Aussi réussie qu’elle soit, cette scène porte en elle les germes de la déliquescence du troisième volet du triptyque. Celui-ci retombe en effet dans les travers du premier en même temps que
Carlos est rejeté dans l’inaction – forcée et non voulue cette fois. Il n’a plus d’utilité pour quelque commanditaire que ce soit, les combats idéologiques auxquels il s’était rattaché dans ses
premières années ayant été vidés de leur substance : dans les dernières décennies du vingtième siècle, le communisme et la cause palestinienne ont perdu contre le capitalisme et Israël.

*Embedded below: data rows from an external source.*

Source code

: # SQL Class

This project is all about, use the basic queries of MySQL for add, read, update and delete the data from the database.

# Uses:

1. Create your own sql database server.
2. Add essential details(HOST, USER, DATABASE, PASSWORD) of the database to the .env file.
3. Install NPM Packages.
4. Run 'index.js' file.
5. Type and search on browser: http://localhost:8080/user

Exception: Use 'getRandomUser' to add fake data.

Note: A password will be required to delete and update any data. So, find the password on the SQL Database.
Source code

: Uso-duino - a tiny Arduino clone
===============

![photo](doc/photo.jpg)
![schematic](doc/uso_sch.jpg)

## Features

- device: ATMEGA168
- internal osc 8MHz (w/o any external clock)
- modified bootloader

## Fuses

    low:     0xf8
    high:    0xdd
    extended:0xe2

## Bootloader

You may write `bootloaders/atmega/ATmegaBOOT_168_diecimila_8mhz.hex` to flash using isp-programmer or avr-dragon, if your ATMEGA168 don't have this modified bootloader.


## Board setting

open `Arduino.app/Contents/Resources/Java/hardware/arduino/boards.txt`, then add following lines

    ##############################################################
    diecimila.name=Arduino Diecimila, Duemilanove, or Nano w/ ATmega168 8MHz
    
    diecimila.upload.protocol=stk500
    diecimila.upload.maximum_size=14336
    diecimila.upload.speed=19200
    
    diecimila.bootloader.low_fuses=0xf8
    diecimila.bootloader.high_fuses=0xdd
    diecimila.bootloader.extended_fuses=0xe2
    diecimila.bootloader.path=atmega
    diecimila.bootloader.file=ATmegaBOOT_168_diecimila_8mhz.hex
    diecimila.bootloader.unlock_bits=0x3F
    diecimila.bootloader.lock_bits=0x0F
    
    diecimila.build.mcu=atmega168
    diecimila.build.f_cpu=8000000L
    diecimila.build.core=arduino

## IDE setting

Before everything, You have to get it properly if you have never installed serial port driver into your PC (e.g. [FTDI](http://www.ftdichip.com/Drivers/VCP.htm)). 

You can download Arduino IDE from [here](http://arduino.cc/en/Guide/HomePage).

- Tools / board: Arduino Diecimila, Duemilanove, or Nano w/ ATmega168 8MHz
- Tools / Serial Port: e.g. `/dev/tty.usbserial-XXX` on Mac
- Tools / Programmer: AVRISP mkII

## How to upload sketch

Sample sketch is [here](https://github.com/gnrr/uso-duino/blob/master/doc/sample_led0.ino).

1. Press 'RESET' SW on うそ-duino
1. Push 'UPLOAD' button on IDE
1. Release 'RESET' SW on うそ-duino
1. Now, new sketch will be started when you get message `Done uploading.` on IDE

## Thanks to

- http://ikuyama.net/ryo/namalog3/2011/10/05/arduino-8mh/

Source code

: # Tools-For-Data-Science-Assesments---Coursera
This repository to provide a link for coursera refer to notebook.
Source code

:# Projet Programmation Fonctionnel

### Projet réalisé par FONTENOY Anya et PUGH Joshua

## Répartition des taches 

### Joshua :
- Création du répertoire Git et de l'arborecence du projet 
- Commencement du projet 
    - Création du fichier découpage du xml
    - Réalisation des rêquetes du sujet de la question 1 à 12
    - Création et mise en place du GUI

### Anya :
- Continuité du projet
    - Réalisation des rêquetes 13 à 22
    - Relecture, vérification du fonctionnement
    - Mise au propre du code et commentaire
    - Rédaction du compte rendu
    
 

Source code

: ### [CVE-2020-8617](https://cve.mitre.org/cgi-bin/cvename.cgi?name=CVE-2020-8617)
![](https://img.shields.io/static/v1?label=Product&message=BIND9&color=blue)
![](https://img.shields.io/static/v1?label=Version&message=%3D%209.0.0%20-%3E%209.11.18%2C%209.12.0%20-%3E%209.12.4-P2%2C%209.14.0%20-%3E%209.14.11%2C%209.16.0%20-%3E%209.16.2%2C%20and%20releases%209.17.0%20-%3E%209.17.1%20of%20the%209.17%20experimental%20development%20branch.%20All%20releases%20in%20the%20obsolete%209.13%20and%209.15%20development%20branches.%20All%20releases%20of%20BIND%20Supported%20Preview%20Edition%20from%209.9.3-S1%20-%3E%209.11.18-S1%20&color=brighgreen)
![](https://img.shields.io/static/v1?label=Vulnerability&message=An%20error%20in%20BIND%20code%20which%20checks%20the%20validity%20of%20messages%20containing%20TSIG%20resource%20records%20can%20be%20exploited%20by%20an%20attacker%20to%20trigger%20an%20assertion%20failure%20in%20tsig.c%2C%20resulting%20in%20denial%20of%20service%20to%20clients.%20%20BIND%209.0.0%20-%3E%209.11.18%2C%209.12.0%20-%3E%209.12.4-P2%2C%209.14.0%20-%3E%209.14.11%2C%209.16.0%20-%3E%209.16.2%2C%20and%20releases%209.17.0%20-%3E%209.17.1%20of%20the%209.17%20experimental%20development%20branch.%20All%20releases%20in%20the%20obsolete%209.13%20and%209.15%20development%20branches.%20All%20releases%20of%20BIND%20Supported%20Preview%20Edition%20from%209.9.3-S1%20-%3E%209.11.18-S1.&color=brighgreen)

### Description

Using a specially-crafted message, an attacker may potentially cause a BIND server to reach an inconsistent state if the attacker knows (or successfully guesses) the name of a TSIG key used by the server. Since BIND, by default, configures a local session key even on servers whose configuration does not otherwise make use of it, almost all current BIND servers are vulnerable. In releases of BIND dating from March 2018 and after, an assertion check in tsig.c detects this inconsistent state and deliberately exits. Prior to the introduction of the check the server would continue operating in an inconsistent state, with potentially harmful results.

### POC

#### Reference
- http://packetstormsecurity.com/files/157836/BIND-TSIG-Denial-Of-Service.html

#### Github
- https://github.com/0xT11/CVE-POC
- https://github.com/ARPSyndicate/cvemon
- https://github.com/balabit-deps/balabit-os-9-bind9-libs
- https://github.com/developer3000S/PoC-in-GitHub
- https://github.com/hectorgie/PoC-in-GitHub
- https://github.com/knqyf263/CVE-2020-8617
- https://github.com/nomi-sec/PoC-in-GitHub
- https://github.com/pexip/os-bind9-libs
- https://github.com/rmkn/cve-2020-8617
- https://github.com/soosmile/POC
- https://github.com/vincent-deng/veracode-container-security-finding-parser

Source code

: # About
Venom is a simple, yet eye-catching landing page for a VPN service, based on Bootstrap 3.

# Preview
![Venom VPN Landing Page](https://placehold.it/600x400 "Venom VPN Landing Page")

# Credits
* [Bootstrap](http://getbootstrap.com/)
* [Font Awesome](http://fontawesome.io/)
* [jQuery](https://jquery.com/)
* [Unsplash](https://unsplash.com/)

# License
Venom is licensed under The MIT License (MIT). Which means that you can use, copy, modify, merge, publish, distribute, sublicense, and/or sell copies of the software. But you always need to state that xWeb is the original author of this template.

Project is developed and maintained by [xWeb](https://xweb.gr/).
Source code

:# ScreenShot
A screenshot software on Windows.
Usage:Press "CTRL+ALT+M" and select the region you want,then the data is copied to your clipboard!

Les
seules actions du terroriste s’inscrivent dès lors dans une logique de vendetta personnelle, qui n’intéresse et ne motive que lui ; ainsi ses attentats parisiens pour forcer la main de la
France en vue de la libération de membres de son groupuscule. A l’échelle du film, tout se dérègle une fois de plus. Les scènes défilent trop vite, les dialogues sonnent trop faux, étant à
l’intention du spectateur (pour lui expliquer de manière condensée l’ensemble des enjeux et contextes) et non seulement à celle de l’interlocuteur du personnage dans le film. Le beau travail de
reconstitution, voire d’orfèvrerie réalisé par ailleurs sonne creux. Il n’est pas assez habité par ses personnages ou par son réalisateur, lequel n’est définitivement pas à son aise. Ses
tentatives pour apposer sa marque sont trop solitaires : les infiltrations de musique rock et new wave paraissent artificielles ; la place donnée à la tension et au désir sexuels est
enrayée par la transformation, dans le dernier acte, de Carlos et Magdalena Kopp en héros de drame sentimental classique, « bourgeois », qui colle du coup très mal avec le reste.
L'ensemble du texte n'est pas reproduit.